Some limitations of our study must be reported. Firstly, as a purposive sample of journals, our results must only be referred to the journals we have studied. In any case, we have selected high profile literature (in terms of impact factor and professional acknowledgement) under the hypothesis that these journals should accomplish high standards of reporting more frequently than others. If this hypothesis is true, worse results should be expected in the remaining literature but our data is not able to state this. Secondly, it could be argued that factors exist which were not considered in this study. Even though this could be true, the vast majority of variation in reporting harm in the abstract was explained by the presence of harm in the body of the article (ROC curve area equals 0.73 when logistic models were fitted). Therefore, the potential effect of other factors would be residual in any case. Finally, due to the fact that we used an instrument to retrieve the information from the RCTs, and two independent blinded reviewers were involved, misclassification could be argued as a possible source of bias. Even though bias is possible, agreement between both reviewers was assessed before consensus and they reached an accuracy index over 75% in the main variables.

Implications

Abstracts are the most widely read summaries of research findings and are an important source of information for clinicians and policy makers; particularly abstracts of phase III&IV RCTs published in high profile journals. Additionally, the electronic abstract of almost all published articles can easily be obtained from electronic databases. Both elements combined with the fact that a third of the articles in our sample did not report harm and more than half the studies that documented harm in the body of the article failed to report this harm in the abstract strongly support the reporting policies suggested by the two latest CONSORT statements; particularly in those aspects related to appropriate database indexing and information retrieval [21] and reporting important adverse (or unexpected) effects of an intervention [22].

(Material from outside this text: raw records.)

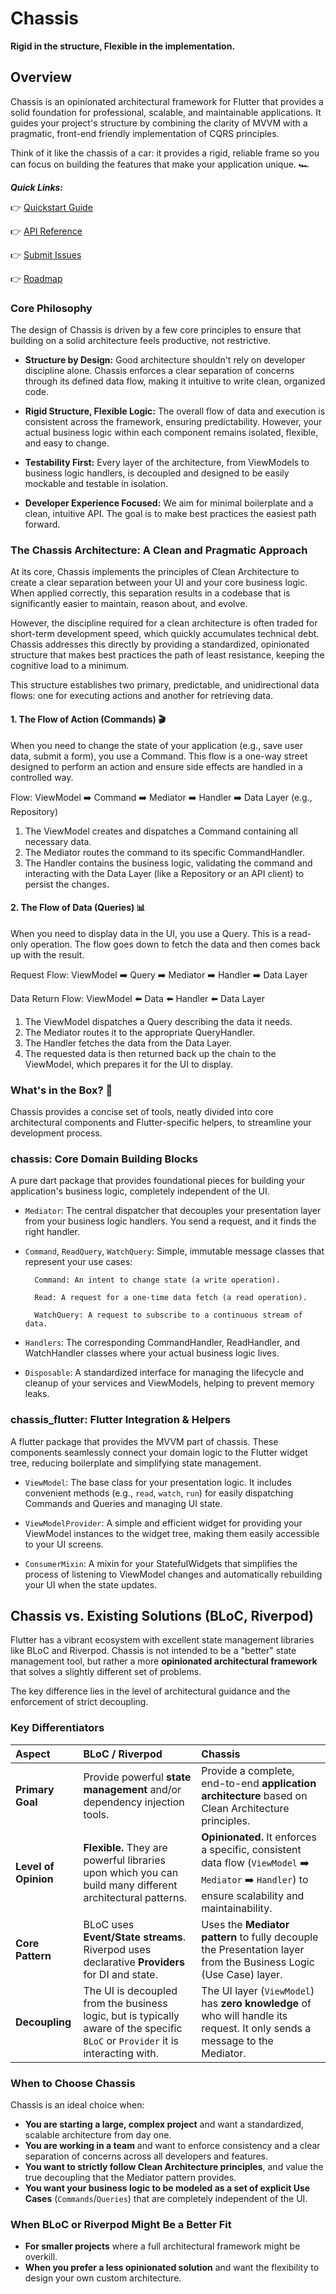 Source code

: # Chassis

**Rigid in the structure, Flexible in the implementation.**

## Overview

Chassis is an opinionated architectural framework for Flutter that provides a solid foundation for professional, scalable, and maintainable applications. It guides your project's structure by combining the clarity of MVVM with a pragmatic, front-end friendly implementation of CQRS principles.

Think of it like the chassis of a car: it provides a rigid, reliable frame so you can focus on building the features that make your application unique. 🏎️

_**Quick Links:**_

👉 [Quickstart Guide](00_quick_start.md)

👉 [API Reference](https://pub.dev/documentation/chassis/latest/)

👉 [Submit Issues](https://github.com/pierremrtn/chassis/issues)

👉 [Roadmap](ROADMAP.md)

### Core Philosophy

The design of Chassis is driven by a few core principles to ensure that building on a solid architecture feels productive, not restrictive.

* **Structure by Design:** Good architecture shouldn't rely on developer discipline alone. Chassis enforces a clear separation of concerns through its defined data flow, making it intuitive to write clean, organized code.

* **Rigid Structure, Flexible Logic:** The overall flow of data and execution is consistent across the framework, ensuring predictability. However, your actual business logic within each component remains isolated, flexible, and easy to change.

* **Testability First:** Every layer of the architecture, from ViewModels to business logic handlers, is decoupled and designed to be easily mockable and testable in isolation.

* **Developer Experience Focused:** We aim for minimal boilerplate and a clean, intuitive API. The goal is to make best practices the easiest path forward.

### The Chassis Architecture: A Clean and Pragmatic Approach

At its core, Chassis implements the principles of Clean Architecture to create a clear separation between your UI and your core business logic. When applied correctly, this separation results in a codebase that is significantly easier to maintain, reason about, and evolve.

However, the discipline required for a clean architecture is often traded for short-term development speed, which quickly accumulates technical debt. Chassis addresses this directly by providing a standardized, opinionated structure that makes best practices the path of least resistance, keeping the cognitive load to a minimum.

This structure establishes two primary, predictable, and unidirectional data flows: one for executing actions and another for retrieving data.

#### 1. The Flow of Action (Commands) 🎬

When you need to change the state of your application (e.g., save user data, submit a form), you use a Command. This flow is a one-way street designed to perform an action and ensure side effects are handled in a controlled way.

Flow:
ViewModel ➡️ Command ➡️ Mediator ➡️ Handler ➡️ Data Layer (e.g., Repository)

1. The ViewModel creates and dispatches a Command containing all necessary data.
2. The Mediator routes the command to its specific CommandHandler.
3. The Handler contains the business logic, validating the command and interacting with the Data Layer (like a Repository or an API client) to persist the changes.

#### 2. The Flow of Data (Queries) 📊

When you need to display data in the UI, you use a Query. This is a read-only operation. The flow goes down to fetch the data and then comes back up with the result.

Request Flow:
ViewModel ➡️ Query ➡️ Mediator ➡️ Handler ➡️ Data Layer

Data Return Flow:
ViewModel ⬅️ Data ⬅️ Handler ⬅️ Data Layer

1. The ViewModel dispatches a Query describing the data it needs.
2. The Mediator routes it to the appropriate QueryHandler.
3. The Handler fetches the data from the Data Layer.
4. The requested data is then returned back up the chain to the ViewModel, which prepares it for the UI to display.

  
### What's in the Box? 🎁

Chassis provides a concise set of tools, neatly divided into core architectural components and Flutter-specific helpers, to streamline your development process.

### **chassis:** Core Domain Building Blocks

A pure dart package that provides foundational pieces for building your application's business logic, completely independent of the UI.

* `Mediator`: The central dispatcher that decouples your presentation layer from your business logic handlers. You send a request, and it finds the right handler.

* `Command`, `ReadQuery`, `WatchQuery`: Simple, immutable message classes that represent your use cases:

        Command: An intent to change state (a write operation).

        Read: A request for a one-time data fetch (a read operation).

        WatchQuery: A request to subscribe to a continuous stream of data.

* `Handlers`: The corresponding CommandHandler, ReadHandler, and WatchHandler classes where your actual business logic lives.

* `Disposable`: A standardized interface for managing the lifecycle and cleanup of your services and ViewModels, helping to prevent memory leaks.

### **chassis_flutter:** Flutter Integration & Helpers

A flutter package that provides the MVVM part of chassis. These components seamlessly connect your domain logic to the Flutter widget tree, reducing boilerplate and simplifying state management.

* `ViewModel`: The base class for your presentation logic. It includes convenient methods (e.g., `read`, `watch`, `run`) for easily dispatching Commands and Queries and managing UI state.

* `ViewModelProvider`: A simple and efficient widget for providing your ViewModel instances to the widget tree, making them easily accessible to your UI screens.

* `ConsumerMixin`: A mixin for your StatefulWidgets that simplifies the process of listening to ViewModel changes and automatically rebuilding your UI when the state updates.

## Chassis vs. Existing Solutions (BLoC, Riverpod)

Flutter has a vibrant ecosystem with excellent state management libraries like BLoC and Riverpod. Chassis is not intended to be a "better" state management tool, but rather a more **opinionated architectural framework** that solves a slightly different set of problems.

The key difference lies in the level of architectural guidance and the enforcement of strict decoupling.

### Key Differentiators

| Aspect | BLoC / Riverpod | Chassis |
| :--- | :--- | :--- |
| **Primary Goal** | Provide powerful **state management** and/or dependency injection tools. | Provide a complete, end-to-end **application architecture** based on Clean Architecture principles. |
| **Level of Opinion** | **Flexible.** They are powerful libraries upon which you can build many different architectural patterns. | **Opinionated.** It enforces a specific, consistent data flow (`ViewModel` ➡️ `Mediator` ➡️ `Handler`) to ensure scalability and maintainability. |
| **Core Pattern** | BLoC uses **Event/State streams**. Riverpod uses declarative **Providers** for DI and state. | Uses the **Mediator pattern** to fully decouple the Presentation layer from the Business Logic (Use Case) layer. |
| **Decoupling** | The UI is decoupled from the business logic, but is typically aware of the specific `BLoC` or `Provider` it is interacting with. | The UI layer (`ViewModel`) has **zero knowledge** of who will handle its request. It only sends a message to the Mediator. |

### When to Choose Chassis

Chassis is an ideal choice when:

* **You are starting a large, complex project** and want a standardized, scalable architecture from day one.
* **You are working in a team** and want to enforce consistency and a clear separation of concerns across all developers and features.
* **You want to strictly follow Clean Architecture principles**, and value the true decoupling that the Mediator pattern provides.
* **You want your business logic to be modeled as a set of explicit Use Cases** (`Commands`/`Queries`) that are completely independent of the UI.

### When BLoC or Riverpod Might Be a Better Fit

* **For smaller projects** where a full architectural framework might be overkill.
* **When you prefer a less opinionated solution** and want the flexibility to design your own custom architecture.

However, our results suggest a new perspective to the statement because the probability of reporting harm in the abstract is mainly driven by the statistical significance rather than the "clinical relevance" of the finding. Probably, a more specific statement will be needed in order to determine what "important adverse (or unexpected) effects of an intervention" mean for the statement: whether it be statistical significance (which is influenced by the statistical power of the RCTs to detect harm), or clinical importance (which entails a more difficult definition).

Finally, our study suggests that to better reach CONSORT objectives, a new rationale of reporting harm should be adopted, resting on the need for clinicians and policy makers to understand that almost all interventions have both benefits and harm.

Conclusion

In conclusion, abstracts published in high impact factor medical journals underreport harm even when the articles provide information in the main body of the article. The results should encourage researchers, public funding institutions and editors to pay more attention to the way benefits and harm are reported.